İstanbul’u dünya kültür mirasına uygun bir kültür başkenti yapacağız. 700 yıllık bir tersanemiz var, Haliç’te duruyor, kimsenin haberi dahi yok. İstanbul’un kültürünü dünyaya tanıtmamız lazım. Beykoz ile ilgili projelerimiz var. Cam el sanatlarında Beykoz’u bir dünya el sanatları markası yapacağız. Kültür merkezleri yapacağız. Herkesin gelip uluslararası konferansları İstanbul’da yapabileceği mekanlar yaratacağız. Turist sayısını 5 milyondan 20 milyona çıkaracağız. Bunu yaptığımız zaman İstanbul’da açlık ve yoksulluk kalmayacak. İstanbul gerçek anlamda bir dünya markası olacak.

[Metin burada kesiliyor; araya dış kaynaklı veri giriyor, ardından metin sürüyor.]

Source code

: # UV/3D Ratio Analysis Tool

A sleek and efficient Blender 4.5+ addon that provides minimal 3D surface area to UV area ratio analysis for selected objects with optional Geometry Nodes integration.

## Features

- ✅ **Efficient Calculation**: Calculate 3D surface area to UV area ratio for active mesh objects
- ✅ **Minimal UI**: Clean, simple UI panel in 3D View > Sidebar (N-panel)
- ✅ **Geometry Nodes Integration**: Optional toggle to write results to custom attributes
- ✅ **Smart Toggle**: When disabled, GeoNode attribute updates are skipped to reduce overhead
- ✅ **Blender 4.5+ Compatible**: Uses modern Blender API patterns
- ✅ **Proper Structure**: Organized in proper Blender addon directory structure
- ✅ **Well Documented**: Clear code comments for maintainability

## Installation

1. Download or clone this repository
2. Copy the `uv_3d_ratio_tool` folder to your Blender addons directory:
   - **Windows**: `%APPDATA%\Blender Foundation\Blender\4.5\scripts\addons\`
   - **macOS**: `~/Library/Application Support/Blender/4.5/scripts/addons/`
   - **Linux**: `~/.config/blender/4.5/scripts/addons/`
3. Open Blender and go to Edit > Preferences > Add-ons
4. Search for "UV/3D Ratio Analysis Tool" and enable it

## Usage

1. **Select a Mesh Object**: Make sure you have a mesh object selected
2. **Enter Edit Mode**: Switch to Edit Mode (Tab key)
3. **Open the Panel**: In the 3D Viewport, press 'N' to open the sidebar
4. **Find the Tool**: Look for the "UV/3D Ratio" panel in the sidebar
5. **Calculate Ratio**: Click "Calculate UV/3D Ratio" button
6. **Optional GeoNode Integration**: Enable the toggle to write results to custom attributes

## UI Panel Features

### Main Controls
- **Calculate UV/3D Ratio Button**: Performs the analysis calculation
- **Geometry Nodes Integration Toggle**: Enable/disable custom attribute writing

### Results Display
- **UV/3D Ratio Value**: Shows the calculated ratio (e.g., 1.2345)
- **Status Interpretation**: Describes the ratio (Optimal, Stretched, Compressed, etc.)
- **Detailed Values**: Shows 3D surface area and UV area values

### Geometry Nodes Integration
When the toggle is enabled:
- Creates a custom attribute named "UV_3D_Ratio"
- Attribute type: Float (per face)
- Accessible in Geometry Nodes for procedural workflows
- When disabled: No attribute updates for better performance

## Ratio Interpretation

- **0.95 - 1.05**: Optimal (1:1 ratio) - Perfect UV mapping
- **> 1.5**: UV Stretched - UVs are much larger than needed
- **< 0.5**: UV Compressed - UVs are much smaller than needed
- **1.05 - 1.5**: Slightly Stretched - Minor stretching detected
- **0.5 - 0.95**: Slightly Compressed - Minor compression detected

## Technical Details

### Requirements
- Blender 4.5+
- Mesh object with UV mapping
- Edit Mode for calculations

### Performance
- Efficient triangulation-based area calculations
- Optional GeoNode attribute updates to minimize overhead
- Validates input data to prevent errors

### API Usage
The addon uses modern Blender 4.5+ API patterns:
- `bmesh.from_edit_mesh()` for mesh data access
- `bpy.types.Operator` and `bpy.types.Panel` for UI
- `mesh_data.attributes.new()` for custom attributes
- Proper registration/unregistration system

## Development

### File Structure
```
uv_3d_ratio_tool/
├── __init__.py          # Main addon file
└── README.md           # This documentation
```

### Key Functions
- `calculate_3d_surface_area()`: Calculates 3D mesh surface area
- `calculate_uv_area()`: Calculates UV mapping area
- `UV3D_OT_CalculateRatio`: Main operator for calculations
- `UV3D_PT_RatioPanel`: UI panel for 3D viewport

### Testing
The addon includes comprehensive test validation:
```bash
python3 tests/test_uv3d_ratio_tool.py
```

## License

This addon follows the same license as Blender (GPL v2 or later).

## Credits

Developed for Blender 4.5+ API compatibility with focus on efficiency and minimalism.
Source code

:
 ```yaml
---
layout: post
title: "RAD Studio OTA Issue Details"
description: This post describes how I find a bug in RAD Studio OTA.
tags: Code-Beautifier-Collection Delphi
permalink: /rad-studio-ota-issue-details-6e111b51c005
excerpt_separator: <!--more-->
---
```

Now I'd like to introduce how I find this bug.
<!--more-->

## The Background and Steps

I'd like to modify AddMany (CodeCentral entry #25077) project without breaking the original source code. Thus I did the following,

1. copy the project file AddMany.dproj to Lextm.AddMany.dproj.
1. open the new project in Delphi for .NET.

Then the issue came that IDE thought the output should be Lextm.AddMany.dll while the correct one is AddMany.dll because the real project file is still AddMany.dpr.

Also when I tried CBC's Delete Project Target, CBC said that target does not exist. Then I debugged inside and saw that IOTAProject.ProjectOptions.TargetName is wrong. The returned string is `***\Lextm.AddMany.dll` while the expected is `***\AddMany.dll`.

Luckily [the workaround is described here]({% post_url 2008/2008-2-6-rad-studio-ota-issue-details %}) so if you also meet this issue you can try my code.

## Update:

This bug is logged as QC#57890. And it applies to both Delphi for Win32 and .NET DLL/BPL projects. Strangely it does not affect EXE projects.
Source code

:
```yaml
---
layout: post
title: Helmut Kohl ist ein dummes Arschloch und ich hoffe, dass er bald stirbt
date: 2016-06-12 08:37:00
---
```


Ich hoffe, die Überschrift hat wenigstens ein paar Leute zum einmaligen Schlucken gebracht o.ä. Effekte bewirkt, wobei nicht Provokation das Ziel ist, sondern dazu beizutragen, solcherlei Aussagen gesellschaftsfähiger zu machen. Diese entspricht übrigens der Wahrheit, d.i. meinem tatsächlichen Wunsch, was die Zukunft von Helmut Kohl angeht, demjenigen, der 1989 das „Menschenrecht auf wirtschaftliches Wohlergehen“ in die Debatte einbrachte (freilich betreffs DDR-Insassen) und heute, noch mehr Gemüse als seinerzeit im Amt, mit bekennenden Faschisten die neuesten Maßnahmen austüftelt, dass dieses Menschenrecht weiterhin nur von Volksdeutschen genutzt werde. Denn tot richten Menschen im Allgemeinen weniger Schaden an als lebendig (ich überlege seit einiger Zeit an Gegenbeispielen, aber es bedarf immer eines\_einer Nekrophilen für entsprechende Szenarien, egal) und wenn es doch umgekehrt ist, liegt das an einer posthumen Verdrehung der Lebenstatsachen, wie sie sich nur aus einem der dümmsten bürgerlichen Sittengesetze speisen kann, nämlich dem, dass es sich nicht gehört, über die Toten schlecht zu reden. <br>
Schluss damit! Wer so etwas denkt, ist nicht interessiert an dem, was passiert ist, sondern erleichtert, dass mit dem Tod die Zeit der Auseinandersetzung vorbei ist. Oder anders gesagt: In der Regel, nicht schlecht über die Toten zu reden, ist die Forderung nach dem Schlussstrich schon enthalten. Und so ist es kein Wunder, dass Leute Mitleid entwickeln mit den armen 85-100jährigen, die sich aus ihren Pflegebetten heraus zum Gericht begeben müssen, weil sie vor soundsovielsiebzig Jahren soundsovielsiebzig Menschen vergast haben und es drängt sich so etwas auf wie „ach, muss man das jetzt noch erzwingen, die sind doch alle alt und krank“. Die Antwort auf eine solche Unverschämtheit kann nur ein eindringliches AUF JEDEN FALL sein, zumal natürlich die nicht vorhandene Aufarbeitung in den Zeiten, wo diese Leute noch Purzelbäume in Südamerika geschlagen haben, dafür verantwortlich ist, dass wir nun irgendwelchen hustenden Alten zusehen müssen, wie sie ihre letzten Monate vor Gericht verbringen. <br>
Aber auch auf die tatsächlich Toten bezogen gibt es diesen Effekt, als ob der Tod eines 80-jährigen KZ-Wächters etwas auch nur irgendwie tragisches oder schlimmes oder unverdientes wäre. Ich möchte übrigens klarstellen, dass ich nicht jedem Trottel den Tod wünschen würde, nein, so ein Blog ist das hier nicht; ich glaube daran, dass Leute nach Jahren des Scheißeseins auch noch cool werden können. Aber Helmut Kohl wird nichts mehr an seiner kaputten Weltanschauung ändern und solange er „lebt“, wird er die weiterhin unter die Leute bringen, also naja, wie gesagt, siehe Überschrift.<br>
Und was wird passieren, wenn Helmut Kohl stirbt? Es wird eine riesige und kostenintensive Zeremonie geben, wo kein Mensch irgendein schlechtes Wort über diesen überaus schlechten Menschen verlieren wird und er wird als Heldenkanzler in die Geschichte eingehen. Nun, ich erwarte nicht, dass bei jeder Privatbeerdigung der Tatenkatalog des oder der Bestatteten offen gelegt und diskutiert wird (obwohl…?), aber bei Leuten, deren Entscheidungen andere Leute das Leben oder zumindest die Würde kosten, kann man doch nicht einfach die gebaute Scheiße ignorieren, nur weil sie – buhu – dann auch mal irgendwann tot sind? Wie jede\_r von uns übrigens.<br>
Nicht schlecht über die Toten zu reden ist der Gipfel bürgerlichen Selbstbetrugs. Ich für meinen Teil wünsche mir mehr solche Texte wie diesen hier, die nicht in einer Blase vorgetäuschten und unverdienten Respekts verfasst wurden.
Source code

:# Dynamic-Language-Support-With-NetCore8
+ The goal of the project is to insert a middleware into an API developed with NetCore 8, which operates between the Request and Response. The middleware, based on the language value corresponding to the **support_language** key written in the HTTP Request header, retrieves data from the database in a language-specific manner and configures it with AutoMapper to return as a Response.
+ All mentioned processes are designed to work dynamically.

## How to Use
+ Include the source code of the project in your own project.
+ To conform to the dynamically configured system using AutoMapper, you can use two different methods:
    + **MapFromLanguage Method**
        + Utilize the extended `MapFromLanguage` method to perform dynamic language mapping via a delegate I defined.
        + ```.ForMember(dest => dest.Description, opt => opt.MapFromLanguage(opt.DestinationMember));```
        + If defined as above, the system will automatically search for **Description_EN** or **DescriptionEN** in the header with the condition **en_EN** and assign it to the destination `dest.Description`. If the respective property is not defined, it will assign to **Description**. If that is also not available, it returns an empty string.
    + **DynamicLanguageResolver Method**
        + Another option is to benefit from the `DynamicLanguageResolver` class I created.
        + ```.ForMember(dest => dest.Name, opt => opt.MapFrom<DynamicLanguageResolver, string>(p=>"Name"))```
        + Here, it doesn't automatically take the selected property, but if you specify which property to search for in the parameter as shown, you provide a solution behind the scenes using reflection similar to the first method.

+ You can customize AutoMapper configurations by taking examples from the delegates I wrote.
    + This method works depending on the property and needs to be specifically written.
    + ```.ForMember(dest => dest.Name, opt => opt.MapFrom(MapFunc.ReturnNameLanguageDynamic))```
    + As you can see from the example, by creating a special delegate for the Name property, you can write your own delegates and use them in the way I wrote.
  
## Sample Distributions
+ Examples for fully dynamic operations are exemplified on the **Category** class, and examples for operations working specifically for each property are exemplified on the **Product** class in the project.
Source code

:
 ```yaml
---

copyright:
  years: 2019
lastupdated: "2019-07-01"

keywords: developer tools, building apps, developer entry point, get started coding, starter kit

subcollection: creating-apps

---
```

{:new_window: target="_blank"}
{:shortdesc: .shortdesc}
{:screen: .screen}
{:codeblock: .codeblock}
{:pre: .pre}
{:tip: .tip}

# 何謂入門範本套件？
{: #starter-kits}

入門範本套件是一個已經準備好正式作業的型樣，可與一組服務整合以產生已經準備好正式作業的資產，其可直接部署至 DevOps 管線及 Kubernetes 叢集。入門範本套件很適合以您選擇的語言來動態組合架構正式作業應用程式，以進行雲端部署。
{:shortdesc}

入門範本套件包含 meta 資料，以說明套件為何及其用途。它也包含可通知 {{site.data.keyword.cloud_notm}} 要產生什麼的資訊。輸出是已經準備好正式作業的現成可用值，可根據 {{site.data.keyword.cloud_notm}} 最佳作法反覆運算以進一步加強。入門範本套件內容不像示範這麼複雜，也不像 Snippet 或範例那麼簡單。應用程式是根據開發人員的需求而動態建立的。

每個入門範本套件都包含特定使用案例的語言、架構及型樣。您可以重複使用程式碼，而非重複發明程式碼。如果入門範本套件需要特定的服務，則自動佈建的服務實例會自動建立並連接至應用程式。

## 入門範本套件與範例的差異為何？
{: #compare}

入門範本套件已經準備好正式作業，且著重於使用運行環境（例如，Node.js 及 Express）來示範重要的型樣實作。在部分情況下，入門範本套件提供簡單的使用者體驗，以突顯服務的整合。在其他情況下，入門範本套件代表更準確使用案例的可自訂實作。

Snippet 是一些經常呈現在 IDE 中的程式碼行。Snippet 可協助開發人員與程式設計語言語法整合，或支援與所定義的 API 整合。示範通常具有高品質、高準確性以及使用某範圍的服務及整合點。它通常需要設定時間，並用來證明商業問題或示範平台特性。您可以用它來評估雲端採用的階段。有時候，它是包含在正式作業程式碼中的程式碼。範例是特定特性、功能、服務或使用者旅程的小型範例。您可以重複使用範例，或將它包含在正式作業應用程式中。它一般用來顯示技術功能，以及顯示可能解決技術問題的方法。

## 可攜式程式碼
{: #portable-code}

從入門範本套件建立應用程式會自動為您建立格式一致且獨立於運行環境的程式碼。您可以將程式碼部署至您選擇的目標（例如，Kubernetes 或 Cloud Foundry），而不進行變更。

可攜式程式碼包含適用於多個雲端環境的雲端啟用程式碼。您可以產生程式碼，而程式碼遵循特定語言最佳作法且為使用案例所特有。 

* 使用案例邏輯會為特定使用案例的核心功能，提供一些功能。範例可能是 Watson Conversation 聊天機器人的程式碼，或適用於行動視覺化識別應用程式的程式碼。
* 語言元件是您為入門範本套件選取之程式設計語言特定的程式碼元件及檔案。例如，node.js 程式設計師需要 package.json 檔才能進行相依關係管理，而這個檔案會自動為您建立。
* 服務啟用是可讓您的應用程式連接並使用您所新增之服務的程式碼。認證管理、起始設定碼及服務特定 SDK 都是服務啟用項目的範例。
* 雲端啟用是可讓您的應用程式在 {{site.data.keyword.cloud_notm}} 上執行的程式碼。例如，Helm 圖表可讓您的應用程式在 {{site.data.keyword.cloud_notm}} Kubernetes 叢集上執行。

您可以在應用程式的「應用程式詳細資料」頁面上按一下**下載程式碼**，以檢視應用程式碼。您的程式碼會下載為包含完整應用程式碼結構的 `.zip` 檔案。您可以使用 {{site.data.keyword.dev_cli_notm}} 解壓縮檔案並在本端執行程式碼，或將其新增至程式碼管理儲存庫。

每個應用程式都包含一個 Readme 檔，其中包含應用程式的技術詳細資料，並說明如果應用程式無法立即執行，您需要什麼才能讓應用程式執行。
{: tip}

İstanbul Büyükşehir Belediyesi bütçesi açısından dünyanın en önemli kentleriyle yarışıyor. Bu kadar büyük bütçeye sahip İstanbul’un buna uygun yönetildiğini düşünüyor musunuz?
İstanbul’un 10 milyar dolarlık bütçesi var. Son 15 yılda İstanbul’a harcanan para 150 milyar dolar. Hangi sorun çözüldü bu parayla? Deniyor ki Kadir Topbaş iş yapıyor. Hangi işi yaptı? Metrobüs yapıldı, tercihli yol 1980’li yıllarda zaten vardı, sadece otobüsleri yığdı. Bana sorarsanız ne yapmanız gerekirdi? Monoray. Çok daha fazla insanı, çok daha ucuza taşırdık, hava kirliliği olmazdı. Otobüsler 5 yıl sonra eskiyor, yenilerini alacaksınız. Çevre kirliliği yaratıyor, tekerlekleri var, daha az yolcu taşıyor. Ama niçin bu tercih edildi? Yandaşlara kaynak aktarmak için. TÜİK’e göre Türkiye’de açlık sınırının altında yaşayan kişi sayısı 531 bin. Varsayalım ki bu 600 bin olsun, bunların yüzde 20’si İstanbul’da yaşıyor. Bir ailenin 4 kişiden oluştuğunu kabul edelim. 600 TL verdiğiniz zaman rahatlıkla finanse edebiliyorsunuz. Yani sosyal belediyeciliği, sosyal devletin bulduğu yöntemi uygulayacağız. İstanbul’un bütün hesapları ilk 3 ay içinde şeffaf olacak. İstanbul’da kim, hangi şirket, hangi ihaleyi aldı? Bunu bütün İstanbullular bilecek. 23 şirketin bilançolarını, gelir giderlerini, yönetim kurulu üyelerini ve kaç lira aylık aldıklarını da...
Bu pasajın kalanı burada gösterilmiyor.